(Beginning of DATA FOR THIS TASK)
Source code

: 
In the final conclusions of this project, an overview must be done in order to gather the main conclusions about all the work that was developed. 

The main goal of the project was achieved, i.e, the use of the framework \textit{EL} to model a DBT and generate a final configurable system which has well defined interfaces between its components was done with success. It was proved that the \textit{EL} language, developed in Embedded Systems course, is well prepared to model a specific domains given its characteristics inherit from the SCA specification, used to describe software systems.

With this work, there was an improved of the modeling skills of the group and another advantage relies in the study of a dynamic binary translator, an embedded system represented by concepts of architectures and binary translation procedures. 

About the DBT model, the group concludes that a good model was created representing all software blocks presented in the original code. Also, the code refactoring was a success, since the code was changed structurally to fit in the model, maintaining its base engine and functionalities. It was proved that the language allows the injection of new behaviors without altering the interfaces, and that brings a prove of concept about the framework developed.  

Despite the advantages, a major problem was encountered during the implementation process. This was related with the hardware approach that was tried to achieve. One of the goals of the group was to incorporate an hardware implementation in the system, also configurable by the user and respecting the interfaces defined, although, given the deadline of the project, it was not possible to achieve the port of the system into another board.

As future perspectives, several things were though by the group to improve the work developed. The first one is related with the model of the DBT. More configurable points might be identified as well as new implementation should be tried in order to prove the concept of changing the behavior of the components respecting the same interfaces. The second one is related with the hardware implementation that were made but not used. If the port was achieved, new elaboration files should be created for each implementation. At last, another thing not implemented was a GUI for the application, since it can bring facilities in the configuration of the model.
(End of DATA FOR THIS TASK)
WHAT THIS TASK INVOLVES =
Could you set down every line above exactly as written?

ANSWER BELOW =
Source code

: 
In the final conclusions of this project, an overview must be done in order to gather the main conclusions about all the work that was developed. 

The main goal of the project was achieved, i.e, the use of the framework \textit{EL} to model a DBT and generate a final configurable system which has well defined interfaces between its components was done with success. It was proved that the \textit{EL} language, developed in Embedded Systems course, is well prepared to model a specific domains given its characteristics inherit from the SCA specification, used to describe software systems.

With this work, there was an improved of the modeling skills of the group and another advantage relies in the study of a dynamic binary translator, an embedded system represented by concepts of architectures and binary translation procedures. 

About the DBT model, the group concludes that a good model was created representing all software blocks presented in the original code. Also, the code refactoring was a success, since the code was changed structurally to fit in the model, maintaining its base engine and functionalities. It was proved that the language allows the injection of new behaviors without altering the interfaces, and that brings a prove of concept about the framework developed.  

Despite the advantages, a major problem was encountered during the implementation process. This was related with the hardware approach that was tried to achieve. One of the goals of the group was to incorporate an hardware implementation in the system, also configurable by the user and respecting the interfaces defined, although, given the deadline of the project, it was not possible to achieve the port of the system into another board.

As future perspectives, several things were though by the group to improve the work developed. The first one is related with the model of the DBT. More configurable points might be identified as well as new implementation should be tried in order to prove the concept of changing the behavior of the components respecting the same interfaces. The second one is related with the hardware implementation that were made but not used. If the port was achieved, new elaboration files should be created for each implementation. At last, another thing not implemented was a GUI for the application, since it can bring facilities in the configuration of the model.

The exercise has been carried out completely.